I’m not suggesting that just anyone try out dry fasting. If you have high levels of toxicity (as many people do in modern life), it’s going to lead to some nasty detox symptoms. Some have argued that it could even kill you within two or three days. The cleansing is simply too fast, too powerful. Instead, it makes more sense to approach dry fasting gradually, after having already lowered your toxicity through less extreme methods of fasting. Just as I’d recommend that no-one try water fasting until feeling comfortable with juice fasting, I’d also recommend that no-one try dry fasting until feeling comfortable with water fasting. And I mean comfortable: the thought of a week or so living only on water shouldn’t make you blink an eye! I’m convinced this is the reason that, for me, the transition into dry fasting has been so smooth.

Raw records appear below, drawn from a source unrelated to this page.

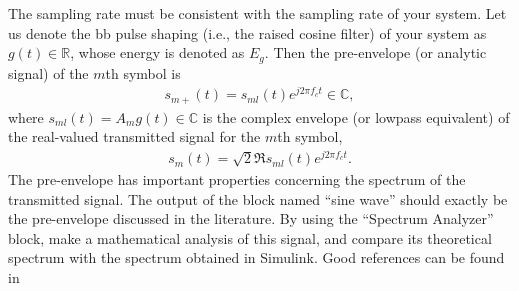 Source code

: \documentclass[12pt,a4paper]{article}
\begin{document}
The sampling rate must be consistent with the sampling rate of your system. Let us denote the \gls{bb} pulse shaping (i.e., the raised cosine filter) of your system as \(g\left( t \right) \in \mathbb{R}\), whose energy is denoted as \(E_g\). Then the pre-envelope (or analytic signal) of the \(m\)th symbol is
\begin{align}
    s_{m+}\left( t \right) = s_{ml}\left( t \right) e^{j 2\pi f_c t} \in \mathbb{C},
\end{align}
where \(s_{ml}\left( t \right) = A_m g\left( t \right) \in \mathbb{C}\) is the complex envelope (or lowpass equivalent) of the real-valued transmitted signal for the \(m\)th symbol,
\begin{align}
    s_{m}\left( t \right) = \sqrt{2} \Re{s_{ml}\left( t \right) e^{j 2\pi f_c t}}.
\end{align}
The pre-envelope has important properties concerning the spectrum of the transmitted signal. The output of the block named ``sine wave'' should exactly be the pre-envelope discussed in the literature. By using the ``Spectrum Analyzer'' block, make a mathematical analysis of this signal, and compare its theoretical spectrum with the spectrum obtained in Simulink. Good references can be found in \cite{mengaliSynchronizationTechniquesDigital1997,meyrDigitalCommunicationReceivers1998,proakisDigitalCommunications2007}

\printbibliography
\end{document}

It seems to me that the success of dry fasting depends primarily on two factors: (1) the ability to move quickly into ketosis, as well as (2) having a relatively low level of residual toxicity in the body. These two factors are ensured only with prior extensive experience with water fasting. Please take this warning seriously!
In the months to come, I look forward to experimenting with gradually longer dry fasts – as much as family will permit me. If fasting tends to effect those around you as well, then dry fasting has the biggest impact of all, causing loved ones considerable worry and fear. Fair enough: this is to be expected, especially considering the ignorance and general misinformation surrounding the subject nowadays. Regardless of the cause, though, it’s never ideal to fast in an environment where you have to take on the worries of others – instead of focussing within, where all the work is taking place.